Ancak: Kırım Tatarlarının bölgeye dönmeleri üzerine, restore edilerek yeniden ibadete açılmıştır.
Burada, özellikle “nikah töreni” ne denk gelirseniz, tören ilginizi çekecektir.

Ukrayna Kırım Simferopol
Ukrayna Kırım Simferopol

 

KARAY KENESASI

Camii Kebir’in hemen yanında, Karaimskaya sokağındadır. Burası: Karay Türklerine ait bir ibadethanedir. Ancak: geçmiş dönemde bir radyo istasyonu olarak kullanılmış, yakın zamanda ise, yeniden ibadethane olarak kullanılmak üzere değerlendirilmiştir.

 

TARİH MÜZESİ

Pazartesi günleri hariç, diğer günler açıktır. Burada: şehir sakinlerinden toplanan koleksiyon sergilenmektedir. Bu koleksiyonda: 19-20’nci yüzyıl sanatçılarına ait resimler, şehrin eski resimleri ve kartpostalları bulunmaktadır.

 

ÜLKE MÜZESİ-KIRIM CUMHURİYETİ BÖLGE MÜZESİ

Puşkin ve Hoholya sokaklarının kesiştiği yerdedir. Müzede: Kırım’ın tarihi haritaları, silahlar, yerel giysiler ve mezar taşları gibi objeler sergilenmektedir.

Ukrayna Kırım Simferopol

ETNOĞRAFYA MÜZESİ

Vul Puşkin bölgesindeki, küçük ve mütevazi müze: pazartesi ve Çarşamba günleri hariç, her gün saat: 09.00-17.00 arasında açıktır.
Burada bölgenin kabartma haritası ilgi çekmektedir. Bunun dışında, yine müzede 50 kadar küçük renkli heykelden oluşan bir koleksiyon sergilenmektedir.

Ukrayna Kırım Simferopol
Ukrayna Kırım Simferopol

 

ST ALEXANDER NEVSKY KİLİSESİ-ÜÇ AZİZLER KİLİSESİ

Etnoğrafya Müzesinin hemen yakınında; Rozy Lüksemburg St-Pobedy meydanındadır.
Kilise: kubbeli yapısı ile dikkat çeker. Şehrin ana dini mabedidir. Yapı: 1787 yılında, Aziz Alexander Nevsky’i onurlandırmak için: şehri ziyaret eden Rus İmparatoriçesi Catherina tarafından gündeme getirilmiştir.

Ancak, İmparatoriçe ölünce, katedral yapımı bir süre ertelenmiştir. 1804 yılına gelindiğinde ise: Rus İmparatoru I. Alexander’in onayı ile inşaat başlatılmış ve 1829 yılında tamamlanmıştır.

20’nci yüzyılın başında ise: 1918 yılında çan kulesi yıkılmış ve katedral bir süre kapalı kalmıştır.

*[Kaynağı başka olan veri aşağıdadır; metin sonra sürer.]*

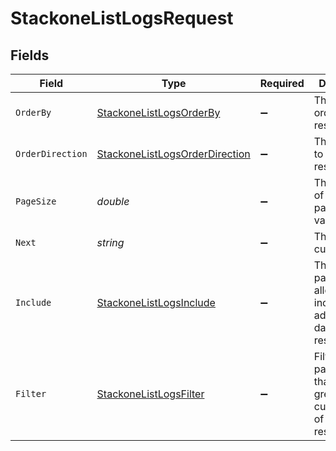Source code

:# StackoneListLogsRequest


## Fields

| Field                                                                                     | Type                                                                                      | Required                                                                                  | Description                                                                               | Example                                                                                   |
| ----------------------------------------------------------------------------------------- | ----------------------------------------------------------------------------------------- | ----------------------------------------------------------------------------------------- | ----------------------------------------------------------------------------------------- | ----------------------------------------------------------------------------------------- |
| `OrderBy`                                                                                 | [StackoneListLogsOrderBy](../../Models/Requests/StackoneListLogsOrderBy.md)               | :heavy_minus_sign:                                                                        | The field to order the results by.                                                        | created_at                                                                                |
| `OrderDirection`                                                                          | [StackoneListLogsOrderDirection](../../Models/Requests/StackoneListLogsOrderDirection.md) | :heavy_minus_sign:                                                                        | The direction to order the results by.                                                    | asc                                                                                       |
| `PageSize`                                                                                | *double*                                                                                  | :heavy_minus_sign:                                                                        | The number of results per page (default value is 25)                                      |                                                                                           |
| `Next`                                                                                    | *string*                                                                                  | :heavy_minus_sign:                                                                        | The unified cursor                                                                        |                                                                                           |
| `Include`                                                                                 | [StackoneListLogsInclude](../../Models/Requests/StackoneListLogsInclude.md)               | :heavy_minus_sign:                                                                        | The include parameter allows you to include additional data in the response.              | step_logs                                                                                 |
| `Filter`                                                                                  | [StackoneListLogsFilter](../../Models/Requests/StackoneListLogsFilter.md)                 | :heavy_minus_sign:                                                                        | Filter parameters that allow greater customisation of the list response                   |                                                                                           |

Bu dönemde: yapının içinde, Kırım’ın diğer bölgelerinden getirilen kilise aksesuarları muhafaza edilmiştir. 1930 yılında ise, katedral ve St.Alexander Nevsky parkı yeniden açılmıştır.

Ukrayna Kırım Simferopol
Ukrayna Kırım Simferopol

 

SİMFEROPOL SANAT MÜZESİ

Müze 1937 yılında kurulmuştur ve koleksiyonunda yaklaşık 6 bin eser bulunduğu söyleniyor. Ancak: özellikle II. Dünya Savaşı sırasında, Alman işgalciler tarafından müzenin yağmalandığı da belirtiliyor.

Bu yağmalamadan önce, müzenin Batı Avrupa sanatının en büyük koleksiyonuna sahip olduğu söyleniyor. İşin ilginç yanı: bu müzenin yağmalanmasının ardından, II.Dünya Savaşı sonunda Almanya’nın bir kısmını işgal eden Ruslar da: Aachen Müzesindeki eserleri karşılık olarak yağmalamışlar, almışlar ve bu müzeye getirmişlerdir.

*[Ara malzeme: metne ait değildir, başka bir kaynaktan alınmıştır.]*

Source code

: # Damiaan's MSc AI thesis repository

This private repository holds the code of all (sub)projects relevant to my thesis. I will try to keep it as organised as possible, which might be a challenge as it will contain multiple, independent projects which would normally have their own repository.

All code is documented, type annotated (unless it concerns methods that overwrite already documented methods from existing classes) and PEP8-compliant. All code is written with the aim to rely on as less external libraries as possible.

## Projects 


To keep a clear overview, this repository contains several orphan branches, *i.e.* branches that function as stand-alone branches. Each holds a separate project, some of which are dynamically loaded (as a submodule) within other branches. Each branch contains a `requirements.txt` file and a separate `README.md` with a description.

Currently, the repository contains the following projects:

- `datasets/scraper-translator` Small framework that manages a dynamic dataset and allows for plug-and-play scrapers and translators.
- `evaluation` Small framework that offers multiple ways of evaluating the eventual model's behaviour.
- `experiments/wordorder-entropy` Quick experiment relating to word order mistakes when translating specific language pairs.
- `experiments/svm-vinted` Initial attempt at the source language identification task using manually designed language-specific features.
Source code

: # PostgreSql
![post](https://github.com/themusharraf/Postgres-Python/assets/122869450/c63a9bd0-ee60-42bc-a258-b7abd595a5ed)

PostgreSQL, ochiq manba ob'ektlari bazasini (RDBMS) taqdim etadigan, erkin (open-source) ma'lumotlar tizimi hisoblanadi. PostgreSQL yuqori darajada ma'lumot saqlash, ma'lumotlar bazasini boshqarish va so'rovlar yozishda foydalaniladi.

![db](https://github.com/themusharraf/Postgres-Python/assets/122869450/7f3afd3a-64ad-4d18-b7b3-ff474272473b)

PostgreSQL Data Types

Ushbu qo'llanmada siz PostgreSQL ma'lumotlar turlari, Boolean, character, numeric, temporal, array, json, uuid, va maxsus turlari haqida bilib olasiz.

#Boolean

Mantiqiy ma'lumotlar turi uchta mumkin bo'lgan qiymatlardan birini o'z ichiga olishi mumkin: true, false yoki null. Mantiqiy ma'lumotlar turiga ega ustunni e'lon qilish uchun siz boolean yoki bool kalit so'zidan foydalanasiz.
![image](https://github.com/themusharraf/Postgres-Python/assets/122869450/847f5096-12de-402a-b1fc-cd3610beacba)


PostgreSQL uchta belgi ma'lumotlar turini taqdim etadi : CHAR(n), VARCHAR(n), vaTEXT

Aachen Müzesinde, bir sanat koleksiyonundaki yaklaşık 200 eserin, II. Dünya savaşı sonunda, eski Sovyetler Birliği içinde kaybolduğu söyleniyor. Bu parçalar, daha sonraki süreçte, Ukrayna’da bu müzede ortaya çıkmıştır. Ukrayna Müzesi: bu resimleri, kendi yok edilen kültürel malları için bir tazminat olarak kabul ettiğini söylemektedir.

Ukrayna Kırım Simferopol

İSKİT NEAPOLİS

Şehir merkezinin 2 km. güneydoğusunda; Petrovsky vadisinde bulunan, bu antik şehir: İskit kralı Skyluros tarafından kurulmuş ve MÖ.3’ncü yüzyıldan, MS.5’nci yüzyıla kadar İskitlerin hakimiyetinde kalmıştır. Ancak: MS.5’nci yüzyılda, bölgeye gelen diğer kavimlerin ve özellikle Gotların akınlarıyla yıkılmış ve yok olmuştur.

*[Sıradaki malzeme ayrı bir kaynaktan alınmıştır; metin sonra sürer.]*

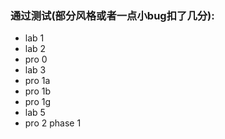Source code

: ### 通过测试(部分风格或者一点小bug扣了几分):
- lab 1 <br>  
- lab 2 <br>  
- pro 0 <br>  
- lab 3 <br>  
- pro 1a<br>  
- pro 1b<br>  
- pro 1g<br>  
- lab 5 <br>  
- pro 2 phase 1<br>  

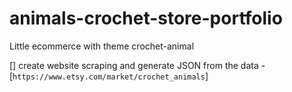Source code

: # animals-crochet-store-portfolio
Little ecommerce with theme crochet-animal

[] create website scraping and generate JSON from the data - [`https://www.etsy.com/market/crochet_animals`]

Özellikle: 70’den fazla İskitli aristokratın gömülü bulunduğu mezar alanında günümüzde arkeolojik çalışmalar sürdürülmektedir. Bu mezar alanında: İskitli Kral Skyluros ve İskitli bir kraliçeye ait olduğu sanılan kemikler bulunmuştur.

Bölgede ayrıca: taş döşeli avlulara açılan odalardan oluşan ev kalıntıları görülür. Hatta: bazı yerlerde kalınlığı 11-12 metreye kadar ulaşan, yüksekliği 2 ile 7 metre arasında değişen surlar bulunur. Yukarıda resmi de görülen anıt mezar ise: dikdörtgen planlıdır, 8.65 x 8.10 metre ebatlarındadır. Duvarlarının yüksekliği 3 metredir.

Bu mezar yapısının içinde: biraz öncede söylediğim gibi, İskit hanedanına ait, 72 mezar bulunmaktadır. Buradaki sandukaların: ayakları düşsel yaratıklar şeklinde oyulmuş, diğer bölümlerinde ise çiçekler ve çelenkler görülür. Burada: ayrıca İskit silahları ve takıları bulunmuştur.

Şehrin nekropolisinde bulunan oda şeklindeki mezarların duvarları ise: İskitlerin günlük yaşamlarına ait sahnelerle süslenmiştir. (bu sahnelerde: İskitlerin evleri, kulübeleri, ava gidişleri, ok atan İskitler görülür)

Evet: bölgede, halen arkeolojik kazı çalışmaları sürdürülmekte ve buradan çıkan eserler: Simferopol ve Moskova Puşkin Müzelerinde sergilenmektedir.